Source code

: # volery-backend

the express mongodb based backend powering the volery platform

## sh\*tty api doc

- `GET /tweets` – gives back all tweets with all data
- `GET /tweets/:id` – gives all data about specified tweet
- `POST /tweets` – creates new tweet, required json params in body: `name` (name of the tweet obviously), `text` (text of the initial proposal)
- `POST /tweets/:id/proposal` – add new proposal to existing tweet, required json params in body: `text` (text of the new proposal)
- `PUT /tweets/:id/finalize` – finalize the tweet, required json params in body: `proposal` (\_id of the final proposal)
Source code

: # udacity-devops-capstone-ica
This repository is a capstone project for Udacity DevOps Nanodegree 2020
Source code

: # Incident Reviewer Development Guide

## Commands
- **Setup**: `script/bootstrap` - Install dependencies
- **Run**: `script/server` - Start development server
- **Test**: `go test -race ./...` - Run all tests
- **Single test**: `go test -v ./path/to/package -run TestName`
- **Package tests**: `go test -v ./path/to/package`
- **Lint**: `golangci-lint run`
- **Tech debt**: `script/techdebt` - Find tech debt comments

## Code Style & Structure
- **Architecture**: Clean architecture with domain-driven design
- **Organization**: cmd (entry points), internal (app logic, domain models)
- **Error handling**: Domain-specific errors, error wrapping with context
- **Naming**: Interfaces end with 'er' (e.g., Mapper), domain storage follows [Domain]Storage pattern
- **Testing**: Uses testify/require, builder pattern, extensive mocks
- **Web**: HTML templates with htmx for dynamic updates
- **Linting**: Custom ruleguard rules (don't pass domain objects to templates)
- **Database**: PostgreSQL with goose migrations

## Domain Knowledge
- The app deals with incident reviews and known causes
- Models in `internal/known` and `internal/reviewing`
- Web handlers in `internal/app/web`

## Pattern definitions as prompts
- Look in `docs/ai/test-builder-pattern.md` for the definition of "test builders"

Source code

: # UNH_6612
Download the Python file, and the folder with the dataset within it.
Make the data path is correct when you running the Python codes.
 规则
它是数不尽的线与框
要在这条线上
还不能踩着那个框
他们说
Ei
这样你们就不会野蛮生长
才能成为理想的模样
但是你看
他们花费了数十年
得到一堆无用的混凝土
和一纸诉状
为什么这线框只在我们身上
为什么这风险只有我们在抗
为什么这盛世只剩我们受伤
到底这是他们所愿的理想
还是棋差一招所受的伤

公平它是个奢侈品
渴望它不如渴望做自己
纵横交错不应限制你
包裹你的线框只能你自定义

******************************

(EXERCISE AIM) Up to and including the line with "- **Architecture**: Clean", repeat the data exactly, starting from its first line; nothing else belongs in the response.

(ANSWER SPACE)
Source code

: # volery-backend

the express mongodb based backend powering the volery platform

## sh\*tty api doc

- `GET /tweets` – gives back all tweets with all data
- `GET /tweets/:id` – gives all data about specified tweet
- `POST /tweets` – creates new tweet, required json params in body: `name` (name of the tweet obviously), `text` (text of the initial proposal)
- `POST /tweets/:id/proposal` – add new proposal to existing tweet, required json params in body: `text` (text of the new proposal)
- `PUT /tweets/:id/finalize` – finalize the tweet, required json params in body: `proposal` (\_id of the final proposal)
Source code

: # udacity-devops-capstone-ica
This repository is a capstone project for Udacity DevOps Nanodegree 2020
Source code

: # Incident Reviewer Development Guide

## Commands
- **Setup**: `script/bootstrap` - Install dependencies
- **Run**: `script/server` - Start development server
- **Test**: `go test -race ./...` - Run all tests
- **Single test**: `go test -v ./path/to/package -run TestName`
- **Package tests**: `go test -v ./path/to/package`
- **Lint**: `golangci-lint run`
- **Tech debt**: `script/techdebt` - Find tech debt comments

## Code Style & Structure
- **Architecture**: Clean architecture with domain-driven design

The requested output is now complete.